E.O. 12958: DECL: 09/15/2014 
TAGS: EZ MARR PREL
SUBJECT: ACTION REQUEST: POTUS EUROPEAN-BASED MISSILE 
DEFENSE DECISION (CORRECTED COPY OF STATE 96519) 
 
REF: STATE 96526 
 
Classified By: T U/S Ellen O. Tauscher for Reasons 1.4 a,b,and d. 
 
1. (U) (THIS CORRECTED COPY PROPERLY REFERENCES STATE 96526.) 
 This is an ACTION REQUEST.  Please see paragraph 3.  ALL 
MATERIALS IN THIS CABLE ARE TO BE EMBARGOED FROM DELIVERY TO 
HOST GOVERNMENTS UNTIL 25 MINUTES PRIOR TO A PRESIDENTIAL 
STATEMENT RELEASED ON SEPTEMBER 17, 2009 AT 9:55 A.M. 
(EASTERN DAYLIGHT TIME - WASHINGTON, D.C.). 
 
2. (SBU) BACKGROUND: The White House is expected to announce 
a Presidential decision at approximately 9:55 
a.m.(Washington, D.C.) on September 17 regarding a U.S. 

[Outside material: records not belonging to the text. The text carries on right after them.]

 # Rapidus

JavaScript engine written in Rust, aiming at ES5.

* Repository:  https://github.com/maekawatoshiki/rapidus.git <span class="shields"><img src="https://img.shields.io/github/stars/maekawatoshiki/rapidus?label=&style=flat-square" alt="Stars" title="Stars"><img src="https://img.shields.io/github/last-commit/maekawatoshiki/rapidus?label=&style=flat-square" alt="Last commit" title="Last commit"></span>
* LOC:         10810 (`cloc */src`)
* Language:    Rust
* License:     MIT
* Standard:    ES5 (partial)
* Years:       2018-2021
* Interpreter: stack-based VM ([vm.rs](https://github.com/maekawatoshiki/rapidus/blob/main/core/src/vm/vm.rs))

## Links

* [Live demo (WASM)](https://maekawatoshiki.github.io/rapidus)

European-based BMD adaptive regional architecture, which is 
significantly different from the Bush Administration's plan 
to deploy 10 ground-based interceptors in Poland and a BMD 
tracking radar in the Czech Republic. END BACKGROUND. 
 
3. (SBU) ACTION REQUEST:  Addressee Posts are instructed to 
deliver the talking points to Host Governments in paragraph 4 
on Thursday, September 17, as a non-paper, but no earlier 
than 9:30 a.m. (Easter Daylight Time - Washington, D.C.). 
USNATO, Embassies in NATO Capitals (except for Embassies 
Warsaw and Prague), Embassy Tokyo, Embassy Moscow, and 
Embassies in the Gulf Cooperation Council (GCC) States 
(Bahrain, Kuwait, Oman, Qatar, Saudi Arabia, United Arab 
Emirates) are instructed also to deliver the tailored talking 
points for NATO, Japan, Russia, and the GCC States in 
paragraphs 5-8. Action Request addressees should attempt to 
provide pre-notifications immediately prior to the public 
announcement of the Presidential decision but not before 9:30 
a.m. EDT; with the different time zones involved, Washington 
recognizes that some notifications may not occur until after 
the White House public announcement.  Posts may draw upon the 
Questions and Answers to be provided reftel for use with Host 
Governments on an "if asked" basis, or as Posts determine is 
appropriate.  The Questions and Answers in reftel may be 
drawn upon by Posts but should not/not be handed over to Host 
Governments.  Materials for public diplomacy (e.g., Fact 
Sheet, Questions and Answers, and POTUS Statement) will be 
provided to Posts septel.  Posts please notify the Department 
regarding date of delivery, recipients, and reaction, if any. 
 END ACTION REQUEST. 
 
4. (U) BEGIN TEXT OF TALKING POINTS: 
 
U.S. MISSILE DEFENSE POLICY - EUROPEAN DECISION 
 
- The White House announced that the President has approved 
Secretary Gates and the Joint Chiefs of Staff's unanimous 
recommendation for improved missile defenses in Europe 
against the threat from Iran to our forces and families 
deployed to the region and to our Allies. 
 
- Iran already has hundreds of ballistic missiles that can 
threaten its neighbors in the Middle East, Turkey, and the 
Caucasus and it is actively developing and testing ballistic 
missiles that can reach more and more of Europe. 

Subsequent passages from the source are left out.